[Task objective] Tally how many lines of these entries hold the string "this". Return the number alone.

Segment Start: Working data

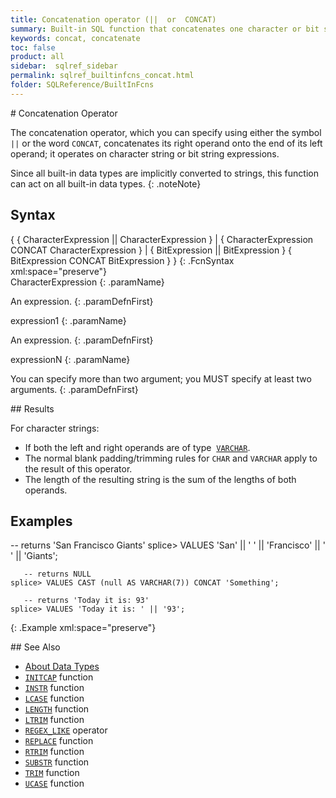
 ```yaml
---
title: Concatenation operator (||  or  CONCAT)
summary: Built-in SQL function that concatenates one character or bit string expression onto another.
keywords: concat, concatenate
toc: false
product: all
sidebar:  sqlref_sidebar
permalink: sqlref_builtinfcns_concat.html
folder: SQLReference/BuiltInFcns
---
```

<section>
<div class="TopicContent" data-swiftype-index="true" markdown="1">
# Concatenation Operator

The concatenation operator, which you can specify using either the symbol `||` or the word `CONCAT`, concatenates its right operand onto
the end of its left operand; it operates on character string or bit
string expressions.

Since all built-in data types are implicitly converted to strings, this
function can act on all built-in data types.
{: .noteNote}

## Syntax

<div class="fcnWrapperWide" markdown="1">
    {
       { CharacterExpression  ||  CharacterExpression } |
       { CharacterExpression  CONCAT  CharacterExpression } |
       { BitExpression  ||  BitExpression }
       { BitExpression  CONCAT  BitExpression }
    }
{: .FcnSyntax xml:space="preserve"}

</div>
<div class="paramList" markdown="1">
CharacterExpression
{: .paramName}

An expression.
{: .paramDefnFirst}

expression1
{: .paramName}

An expression.
{: .paramDefnFirst}

expressionN
{: .paramName}

You can specify more than two argument; you MUST specify at least two
arguments.
{: .paramDefnFirst}

</div>
## Results

For character strings:

* If both the left and right operands are of type
 &nbsp;[`VARCHAR`](sqlref_datatypes_varchar.html).
* The normal blank padding/trimming rules for `CHAR` and `VARCHAR` apply
  to the result of this operator.
* The length of the resulting string is the sum of the lengths of both
  operands.

## Examples

<div class="preWrapper" markdown="1">
       -- returns 'San Francisco Giants'
    splice> VALUES 'San' || ' ' || 'Francisco' || ' ' || 'Giants';

       -- returns NULL
    splice> VALUES CAST (null AS VARCHAR(7)) CONCAT 'Something';

       -- returns 'Today it is: 93'
    splice> VALUES 'Today it is: ' || '93';
{: .Example xml:space="preserve"}

</div>
## See Also

* [About Data Types](sqlref_datatypes_numerictypes.html)
* [`INITCAP`](sqlref_builtinfcns_initcap.html) function
* [`INSTR`](sqlref_builtinfcns_instr.html) function
* [`LCASE`](sqlref_builtinfcns_lcase.html) function
* [`LENGTH`](sqlref_builtinfcns_length.html) function
* [`LTRIM`](sqlref_builtinfcns_ltrim.html) function
* [`REGEX_LIKE`](sqlref_builtinfcns_regexplike.html) operator
* [`REPLACE`](sqlref_builtinfcns_replace.html) function
* [`RTRIM`](sqlref_builtinfcns_rtrim.html) function
* [`SUBSTR`](sqlref_builtinfcns_substr.html) function
* [`TRIM`](sqlref_builtinfcns_trim.html) function
* [`UCASE`](sqlref_builtinfcns_ucase.html) function

</div>
</section>
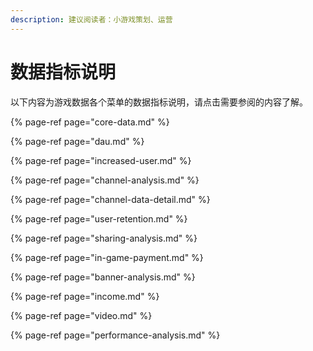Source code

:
 ```yaml
---
description: 建议阅读者：小游戏策划、运营
---
```


# 数据指标说明

以下内容为游戏数据各个菜单的数据指标说明，请点击需要参阅的内容了解。

{% page-ref page="core-data.md" %}

{% page-ref page="dau.md" %}

{% page-ref page="increased-user.md" %}

{% page-ref page="channel-analysis.md" %}

{% page-ref page="channel-data-detail.md" %}

{% page-ref page="user-retention.md" %}

{% page-ref page="sharing-analysis.md" %}

{% page-ref page="in-game-payment.md" %}

{% page-ref page="banner-analysis.md" %}

{% page-ref page="income.md" %}

{% page-ref page="video.md" %}

{% page-ref page="performance-analysis.md" %}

Segment End: Working data

[Reply to the task] 2